Sur la base de ces quelques repères, on perçoit rapidement la dimension de genre que prend l’impact de la politique budgétaire en cours. Le salariat du secteur public étant à 65% féminin (68% dans les administrations locales), l’emploi des femmes est  sérieusement remis en cause par la suppression programmée de centaines de milliers d’emplois publics et la réduction gigantesque de 28% des budgets des administrations locales. Il y a plus pervers : la décision de geler les salaires est censée ne par concerner les salaires inférieurs à 21000 livres par an (mais dont l’augmentation reste sensiblement inférieure à une inflation qui progresse). Cependant, les femmes à mi-temps en dessous de ce seuil (nombreuses dans la fonction publique) n’échapperont pas au gel des salaires dès lors qu’au pro-rata du plein-temps, leur revenu excède la limite des 21000 livres.

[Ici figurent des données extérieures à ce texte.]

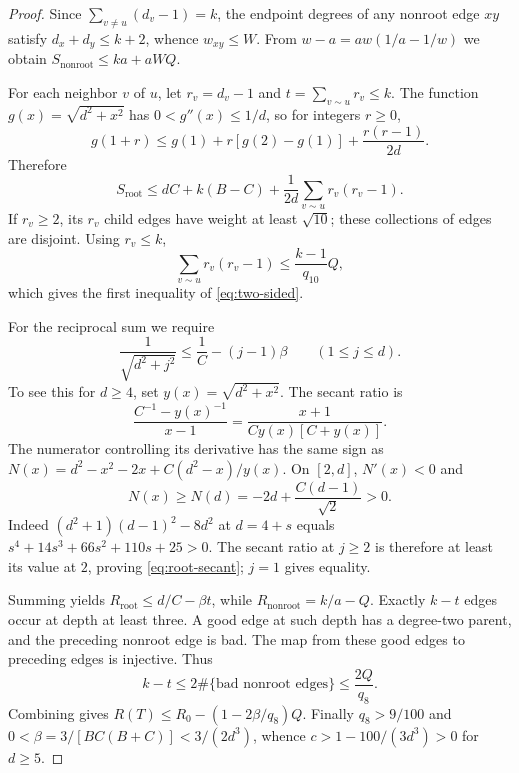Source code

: \documentclass[11pt,a4paper]{article}
\numberwithin{equation}{section}
\begin{document}
\begin{proof}
Since $\sum_{v\ne u}(d_v-1)=k$, the endpoint degrees of any nonroot edge $xy$ satisfy $d_x+d_y\le k+2$, whence $w_{xy}\le W$. From
$w-a=aw(1/a-1/w)$ we obtain $S_{\mathrm{nonroot}}\le ka+aWQ$.

For each neighbor $v$ of $u$, let $r_v=d_v-1$ and $t=\sum_{v\sim u}r_v\le k$. The function $g(x)=\sqrt{d^2+x^2}$ has $0<g''(x)\le1/d$, so for integers $r\ge0$,
\[g(1+r)\le g(1)+r[g(2)-g(1)]+\frac{r(r-1)}{2d}.
\]
Therefore
\[S_{\mathrm{root}}\le dC+k(B-C)+\frac1{2d}\sum_{v\sim u}r_v(r_v-1).
\]
If $r_v\ge2$, its $r_v$ child edges have weight at least $\sqrt{10}$; these collections of edges are disjoint. Using $r_v\le k$,
\[\sum_{v\sim u}r_v(r_v-1)\le\frac{k-1}{q_{10}}Q,
\]
which gives the first inequality of \eqref{eq:two-sided}.

For the reciprocal sum we require
\begin{equation}\label{eq:root-secant}
\frac1{\sqrt{d^2+j^2}}\le\frac1C-(j-1)\beta\qquad(1\le j\le d).
\end{equation}
To see this for $d\ge4$, set $y(x)=\sqrt{d^2+x^2}$. The secant ratio is
\[\frac{C^{-1}-y(x)^{-1}}{x-1}=\frac{x+1}{Cy(x)[C+y(x)]}.
\]
The numerator controlling its derivative has the same sign as
$N(x)=d^2-x^2-2x+C(d^2-x)/y(x)$. On $[2,d]$, $N'(x)<0$ and
\[N(x)\ge N(d)=-2d+\frac{C(d-1)}{\sqrt2}>0.
\]
Indeed $(d^2+1)(d-1)^2-8d^2$ at $d=4+s$ equals
$s^4+14s^3+66s^2+110s+25>0$. The secant ratio at $j\ge2$ is therefore at least its value at $2$, proving \eqref{eq:root-secant}; $j=1$ gives equality.

Summing yields $R_{\mathrm{root}}\le d/C-\beta t$, while $R_{\mathrm{nonroot}}=k/a-Q$. Exactly $k-t$ edges occur at depth at least three. A good edge at such depth has a degree-two parent, and the preceding nonroot edge is bad. The map from these good edges to preceding edges is injective. Thus
\[k-t\le2\#\{\text{bad nonroot edges}\}\le\frac{2Q}{q_8}.
\]
Combining gives $R(T)\le R_0-(1-2\beta/q_8)Q$. Finally $q_8>9/100$ and
$0<\beta=3/[BC(B+C)]<3/(2d^3)$, whence
$c>1-100/(3d^3)>0$ for $d\ge5$.
\end{proof}
\end{document}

L’augmentation des cotisations des salariés du public (et le recul de l’âge de la retraite à 66 ans, avant de passer à 67 puis  68), de fait, affaiblit un peu plus le salariat féminin.

Les femmes représentent par ailleurs la majeur partie (plus de 60%) de la population des très précaires (« vulnerable workers ») dont le nombre est aujourd’hui estimé à 2 millions.[40] La combinaison du chômage, des bas salaires et des responsabilités et contraintes de la maternité qui continuent de leur incomber très majoritairement, signifie enfin qu’une grande partie de l’effet négatif des coupes sur les budgets sociaux se concentrent sur les femmes, que l’on parle des dépenses sociales en général (-18 milliards de livres, combinés entre le budget de juin et la Spending Review d’octobre). Ces coupes touchent notamment les allocations enfants et crédit d’impôt, mais aussi les subventions maternité (fermetures de centres d’accompagnement « Sure Start » qui accueillent les enfants de familles modestes) et santé et grossesse (-2,4 milliards). George Osborne supprime aussi le Child Trust Fund et donc ses deux versements de 250 livres chacun à la naissance et à l’âge de 7 ans. Les parents isolés, à 90% des femmes, risquent de perdre jusqu’à 19% de leur revenu net.[41]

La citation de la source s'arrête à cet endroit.